Where the string "pengiriman" occurs in a line of the data below, that line should be copied.

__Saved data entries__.
***
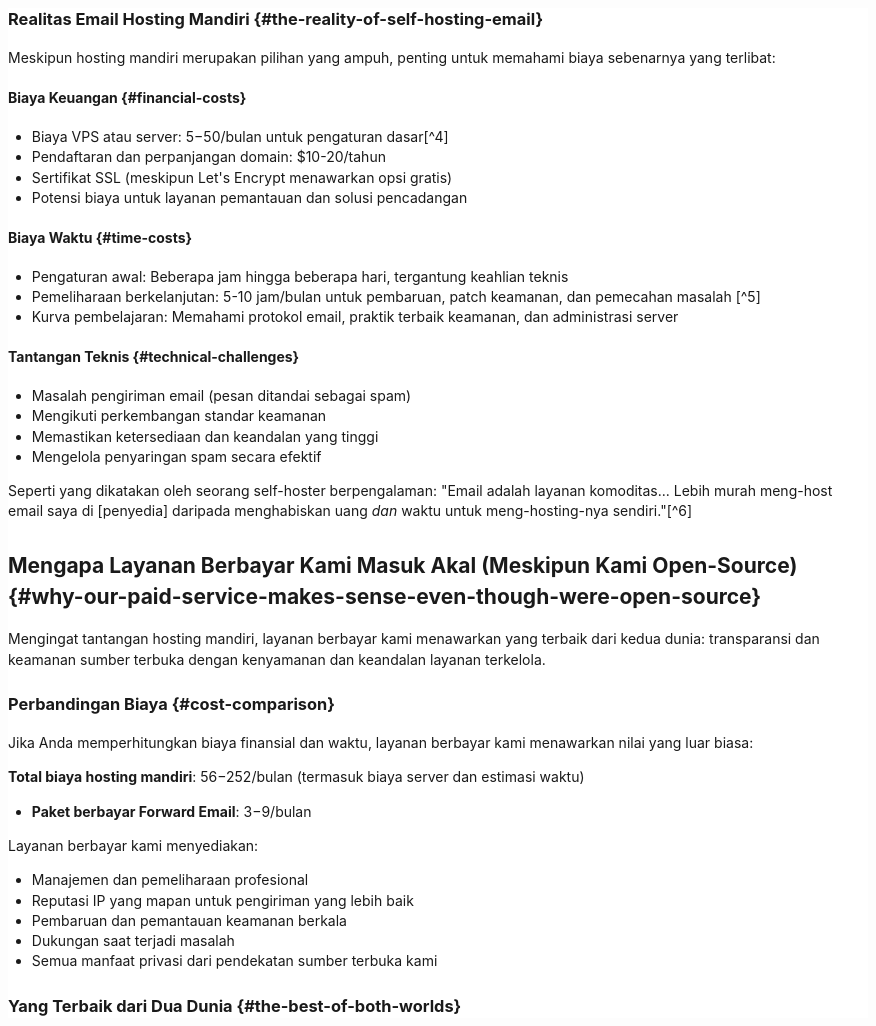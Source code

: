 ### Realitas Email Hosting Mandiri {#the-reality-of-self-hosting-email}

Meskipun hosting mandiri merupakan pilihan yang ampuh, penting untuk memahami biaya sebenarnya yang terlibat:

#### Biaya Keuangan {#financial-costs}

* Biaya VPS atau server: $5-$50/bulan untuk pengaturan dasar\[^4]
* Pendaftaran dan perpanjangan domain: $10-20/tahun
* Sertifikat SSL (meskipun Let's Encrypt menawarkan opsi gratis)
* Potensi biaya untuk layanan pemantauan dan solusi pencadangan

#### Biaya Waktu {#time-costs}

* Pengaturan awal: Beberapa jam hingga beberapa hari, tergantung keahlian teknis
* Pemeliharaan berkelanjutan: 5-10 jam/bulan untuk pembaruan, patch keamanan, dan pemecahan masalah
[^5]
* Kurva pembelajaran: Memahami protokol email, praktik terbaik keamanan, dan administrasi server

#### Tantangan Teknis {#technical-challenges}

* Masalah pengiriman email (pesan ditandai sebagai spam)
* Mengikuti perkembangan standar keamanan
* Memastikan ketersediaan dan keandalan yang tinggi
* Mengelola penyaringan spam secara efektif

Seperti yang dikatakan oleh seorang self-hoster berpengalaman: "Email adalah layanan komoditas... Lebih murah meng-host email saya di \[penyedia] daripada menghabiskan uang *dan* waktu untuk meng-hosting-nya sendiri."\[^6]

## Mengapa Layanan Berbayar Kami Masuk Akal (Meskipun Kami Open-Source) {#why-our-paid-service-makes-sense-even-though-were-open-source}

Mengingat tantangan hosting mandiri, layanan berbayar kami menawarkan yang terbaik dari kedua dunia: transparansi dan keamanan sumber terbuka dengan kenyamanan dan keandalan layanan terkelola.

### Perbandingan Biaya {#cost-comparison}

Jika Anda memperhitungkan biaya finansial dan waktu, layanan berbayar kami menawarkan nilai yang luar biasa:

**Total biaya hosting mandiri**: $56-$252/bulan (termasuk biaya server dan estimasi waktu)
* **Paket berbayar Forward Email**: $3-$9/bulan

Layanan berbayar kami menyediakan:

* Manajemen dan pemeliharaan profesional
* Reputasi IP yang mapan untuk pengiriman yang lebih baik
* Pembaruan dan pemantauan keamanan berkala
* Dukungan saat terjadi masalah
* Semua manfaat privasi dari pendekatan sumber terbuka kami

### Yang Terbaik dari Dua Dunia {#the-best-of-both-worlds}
***
__RESPONSE BOX__.
* Masalah pengiriman email (pesan ditandai sebagai spam)
* Reputasi IP yang mapan untuk pengiriman yang lebih baik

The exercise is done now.